Background: Text-driven 3D editing has emerged as a major research focus. Existing methods, such as Instruct-NeRF2NeRF and Posterior Distillation, achieve text-guided 3D editing by using diffusion models to guide the update of NeRF parameters.

Limitations of Prior Work: While existing methods perform well in color, texture, and style modifications, they struggle with editing tasks that require substantial geometric or appearance changes (such as changing poses, adding new objects, or altering species). This limitation stems from the fact that optimized NeRF parameters reside in a low-energy local minimum, and the gradients from Score Distillation are insufficient to push the parameters out of the current basin of attraction, even when the editing prompt is updated.

Key Challenge: NeRF editing faces a dilemma: (1) editing from the source NeRF traps the parameters in a local minimum, preventing large-scale modifications; (2) generating from dummy/random initialization completely loses the identity and connection to the source object.

Goal: Enable flexible 3D editing supporting a spectrum of changes from simple color/texture modifications to complex geometric/pose variations while preserving similarity to the source object.

Key Insight: View NeRF parameters as "particles" in a generative ODE. The optimized NeRF represents particles that have reached the target distribution and are in a low-energy state. Introducing perturbations in the parameter space is equivalent to rewinding these particles to an intermediate state of the optimization process, allowing them to re-converge along a new generative trajectory specified by the editing prompt.

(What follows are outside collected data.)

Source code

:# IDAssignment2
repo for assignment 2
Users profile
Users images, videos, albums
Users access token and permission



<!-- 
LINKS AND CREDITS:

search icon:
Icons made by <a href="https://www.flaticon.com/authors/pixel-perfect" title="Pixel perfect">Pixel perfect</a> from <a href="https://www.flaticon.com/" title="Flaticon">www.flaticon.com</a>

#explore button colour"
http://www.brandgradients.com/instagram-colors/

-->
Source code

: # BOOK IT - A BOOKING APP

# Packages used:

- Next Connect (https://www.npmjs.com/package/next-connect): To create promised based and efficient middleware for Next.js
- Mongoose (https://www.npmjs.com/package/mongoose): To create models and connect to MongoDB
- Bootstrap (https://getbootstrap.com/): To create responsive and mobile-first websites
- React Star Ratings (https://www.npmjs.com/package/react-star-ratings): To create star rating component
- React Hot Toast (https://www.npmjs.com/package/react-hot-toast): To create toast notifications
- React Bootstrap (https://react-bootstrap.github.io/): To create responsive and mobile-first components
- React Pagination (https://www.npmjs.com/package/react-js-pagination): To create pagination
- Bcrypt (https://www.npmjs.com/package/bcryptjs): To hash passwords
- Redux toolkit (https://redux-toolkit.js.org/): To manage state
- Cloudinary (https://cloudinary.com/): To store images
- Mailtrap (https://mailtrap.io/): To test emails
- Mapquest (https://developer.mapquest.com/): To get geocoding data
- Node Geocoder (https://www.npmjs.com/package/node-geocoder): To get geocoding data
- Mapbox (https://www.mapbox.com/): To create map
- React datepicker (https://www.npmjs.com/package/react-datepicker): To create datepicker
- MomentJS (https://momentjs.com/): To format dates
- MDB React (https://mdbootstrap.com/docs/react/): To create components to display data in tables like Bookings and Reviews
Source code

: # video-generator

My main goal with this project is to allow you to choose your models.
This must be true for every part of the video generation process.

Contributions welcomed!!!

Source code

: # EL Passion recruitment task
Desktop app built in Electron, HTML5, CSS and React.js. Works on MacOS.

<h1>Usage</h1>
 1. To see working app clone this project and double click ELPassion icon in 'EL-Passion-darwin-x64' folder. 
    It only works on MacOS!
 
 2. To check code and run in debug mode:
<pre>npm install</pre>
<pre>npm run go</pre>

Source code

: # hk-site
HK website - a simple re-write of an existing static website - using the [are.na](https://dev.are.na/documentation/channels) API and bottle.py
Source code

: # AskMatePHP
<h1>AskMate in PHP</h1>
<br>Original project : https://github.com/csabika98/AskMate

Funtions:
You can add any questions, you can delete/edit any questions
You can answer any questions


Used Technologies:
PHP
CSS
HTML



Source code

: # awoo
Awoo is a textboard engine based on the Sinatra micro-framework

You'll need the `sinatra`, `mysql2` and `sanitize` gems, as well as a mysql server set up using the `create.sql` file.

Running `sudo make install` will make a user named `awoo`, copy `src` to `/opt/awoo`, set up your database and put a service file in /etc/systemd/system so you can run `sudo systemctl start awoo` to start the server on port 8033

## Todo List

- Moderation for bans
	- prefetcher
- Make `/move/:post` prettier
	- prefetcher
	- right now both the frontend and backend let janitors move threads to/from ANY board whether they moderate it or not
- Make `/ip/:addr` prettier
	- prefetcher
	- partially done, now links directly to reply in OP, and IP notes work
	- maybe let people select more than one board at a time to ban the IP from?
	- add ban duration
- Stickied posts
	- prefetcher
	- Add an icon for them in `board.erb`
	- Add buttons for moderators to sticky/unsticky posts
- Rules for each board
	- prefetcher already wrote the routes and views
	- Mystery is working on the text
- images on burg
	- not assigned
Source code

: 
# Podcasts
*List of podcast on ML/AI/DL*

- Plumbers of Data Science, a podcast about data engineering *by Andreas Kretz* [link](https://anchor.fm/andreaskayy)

Core Idea: Perturb NeRF parameters via linear interpolation in the parameter space to escape local minima, adaptively determine the perturbation magnitude, guide the editing using multi-view Score Distillation, and utilize identity-preserving gradients to align the edited results with the source object in the final stages.

Method

Overall Architecture

Perturb-and-Revise consists of three stages: (1) Parameter Perturbation: linearly interpolating the source NeRF parameters with a random initialization and adaptively determining the interpolation ratio \(\eta\); (2) Multi-view Consistent Editing: optimizing along the generative trajectory using multi-view diffusion models (e.g., MVDream) via Score Distillation; (3) Identity-Preserving Finetuning: introducing IPG (Identity-Preserving Gradient) in the later stages to balance editing effectiveness with source object fidelity.

Key Designs

  1. Parameter Perturbation:

    • Function: Allows NeRF parameters to escape the current local minimum, granting sufficient "flexibility" for large-scale editing.
    • Mechanism: Linearly interpolate the source NeRF parameters \(\theta_{\text{src}}\) and the randomly initialized parameters \(\theta_0\): \(\theta_{\text{perturbed}} = (1-\eta) \cdot \theta_{\text{src}} + \eta \cdot \theta_0\). Here, \(\eta \in [0,1]\) controls the perturbation magnitude—\(\eta=0\) represents no perturbation, and \(\eta=1\) represents a complete random initialization. The perturbed parameters reside in an "intermediate state" of the optimization process, enabling re-optimization to converge along the generative trajectory guided by the new prompt.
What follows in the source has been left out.